A big catch: West Coast salmon fishing may be banned for the entire season because chinook are at half the number needed to meet demand.
kurt rogers/the san francisco chronicle/ap/file
Los Angeles
Dave Bitts, a Eureka-based salmon trawler for more than 30 years, says he could lose half his yearly income, and coastal towns from Oregon to the Mexico border will lose a mainstay of their economy and culture.
Skip to next paragraphSavina Duran, manager of Sea Harvest restaurant in Moss Landing, Calif., says diners will have to forgo a hot-ticket menu choice – wild, fresh, local salmon – for cheaper, farm-grown varieties from elsewhere.

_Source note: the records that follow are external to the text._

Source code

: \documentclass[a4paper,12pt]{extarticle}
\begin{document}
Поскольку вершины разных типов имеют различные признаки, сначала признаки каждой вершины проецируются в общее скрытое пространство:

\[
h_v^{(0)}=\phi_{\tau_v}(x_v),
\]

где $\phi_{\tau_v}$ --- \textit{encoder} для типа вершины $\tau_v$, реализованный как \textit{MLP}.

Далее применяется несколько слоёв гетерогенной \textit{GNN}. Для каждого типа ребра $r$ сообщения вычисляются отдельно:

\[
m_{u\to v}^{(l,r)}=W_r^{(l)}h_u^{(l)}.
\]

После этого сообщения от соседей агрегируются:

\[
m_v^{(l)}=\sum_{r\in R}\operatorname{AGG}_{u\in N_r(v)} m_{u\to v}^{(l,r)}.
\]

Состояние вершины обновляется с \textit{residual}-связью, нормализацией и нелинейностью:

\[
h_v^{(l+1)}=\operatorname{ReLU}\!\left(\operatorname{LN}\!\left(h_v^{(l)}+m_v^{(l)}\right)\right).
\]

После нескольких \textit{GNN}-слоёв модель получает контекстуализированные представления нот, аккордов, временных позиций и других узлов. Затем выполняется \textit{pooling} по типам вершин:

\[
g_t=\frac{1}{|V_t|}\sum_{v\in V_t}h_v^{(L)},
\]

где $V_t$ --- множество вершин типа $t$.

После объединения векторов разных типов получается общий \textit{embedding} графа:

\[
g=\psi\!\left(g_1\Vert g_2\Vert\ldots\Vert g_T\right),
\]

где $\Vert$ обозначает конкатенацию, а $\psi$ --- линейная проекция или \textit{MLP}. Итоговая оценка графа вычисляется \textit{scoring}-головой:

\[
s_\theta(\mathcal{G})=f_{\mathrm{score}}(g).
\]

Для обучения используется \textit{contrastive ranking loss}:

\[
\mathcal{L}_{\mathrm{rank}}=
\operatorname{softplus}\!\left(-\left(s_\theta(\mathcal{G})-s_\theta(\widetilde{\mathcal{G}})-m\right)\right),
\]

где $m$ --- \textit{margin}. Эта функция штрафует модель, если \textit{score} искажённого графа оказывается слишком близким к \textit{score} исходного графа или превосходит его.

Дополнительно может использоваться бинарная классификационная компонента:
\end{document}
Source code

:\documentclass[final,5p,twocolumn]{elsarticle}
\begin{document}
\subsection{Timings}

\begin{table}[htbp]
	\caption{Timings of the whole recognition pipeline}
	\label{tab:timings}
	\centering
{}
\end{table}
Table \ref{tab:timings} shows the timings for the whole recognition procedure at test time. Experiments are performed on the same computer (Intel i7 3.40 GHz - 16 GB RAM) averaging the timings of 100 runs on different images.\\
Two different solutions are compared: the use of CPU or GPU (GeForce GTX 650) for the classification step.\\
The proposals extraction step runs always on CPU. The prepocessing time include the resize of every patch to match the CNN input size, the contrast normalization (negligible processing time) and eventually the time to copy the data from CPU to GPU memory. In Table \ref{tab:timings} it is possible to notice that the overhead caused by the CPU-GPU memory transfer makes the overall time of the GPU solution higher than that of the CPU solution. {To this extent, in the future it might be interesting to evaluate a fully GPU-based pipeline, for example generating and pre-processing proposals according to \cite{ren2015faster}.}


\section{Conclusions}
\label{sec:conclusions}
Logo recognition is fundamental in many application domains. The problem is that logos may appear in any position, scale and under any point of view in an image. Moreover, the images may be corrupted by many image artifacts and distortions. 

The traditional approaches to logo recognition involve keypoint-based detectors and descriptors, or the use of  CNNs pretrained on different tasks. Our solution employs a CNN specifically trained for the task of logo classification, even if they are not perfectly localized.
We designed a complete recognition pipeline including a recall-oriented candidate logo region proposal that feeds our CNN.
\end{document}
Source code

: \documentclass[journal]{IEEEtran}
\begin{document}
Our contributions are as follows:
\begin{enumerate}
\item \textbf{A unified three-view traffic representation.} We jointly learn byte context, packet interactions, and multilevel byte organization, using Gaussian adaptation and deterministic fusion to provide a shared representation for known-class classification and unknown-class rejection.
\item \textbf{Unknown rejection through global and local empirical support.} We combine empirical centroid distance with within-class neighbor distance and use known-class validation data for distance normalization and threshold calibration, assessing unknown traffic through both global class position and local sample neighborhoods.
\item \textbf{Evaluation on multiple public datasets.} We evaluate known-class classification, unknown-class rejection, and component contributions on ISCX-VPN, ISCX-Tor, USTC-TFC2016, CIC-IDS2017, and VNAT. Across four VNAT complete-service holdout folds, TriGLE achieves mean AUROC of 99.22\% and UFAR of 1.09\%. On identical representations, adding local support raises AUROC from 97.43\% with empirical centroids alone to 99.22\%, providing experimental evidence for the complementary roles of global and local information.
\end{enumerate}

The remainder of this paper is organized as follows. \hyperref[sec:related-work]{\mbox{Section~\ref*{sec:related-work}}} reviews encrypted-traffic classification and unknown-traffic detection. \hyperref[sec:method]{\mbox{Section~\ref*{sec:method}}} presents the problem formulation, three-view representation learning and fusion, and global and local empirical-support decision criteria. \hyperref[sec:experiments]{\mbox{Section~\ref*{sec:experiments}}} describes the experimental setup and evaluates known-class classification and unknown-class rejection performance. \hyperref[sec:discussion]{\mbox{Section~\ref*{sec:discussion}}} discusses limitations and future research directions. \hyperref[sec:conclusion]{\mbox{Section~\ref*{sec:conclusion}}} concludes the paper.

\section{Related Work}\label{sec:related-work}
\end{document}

Steve Scheiblauer, harbor master for Monterey, Calif., says the town could lose the quaintness of a coastal California fishing village as fleets of fishing boats disappear from the harbor.
Their concerns come with the cutback – and possible shutdown – of ocean salmon fishing in California and Oregon. It could happen because US government assessments showed the spawning chinook at half the minimum number needed for current statewide industry demand.
A total shutdown of salmon fishing – one of three options to be decided by April 6 – would be the biggest fishing closure in West Coast history, experts say.
"The status of Sacramento [River] fall chinook has suddenly collapsed to an unprecedented low level," says Donald Hansen, chairman of the Pacific Fishery Management Council (PFMC) – a quasifederal body that assesses and recommends environmental policy to the National Oceanic and Atmospheric Administration (NOAA). "The effect on California and Oregon salmon fisheries is a disaster by any definition."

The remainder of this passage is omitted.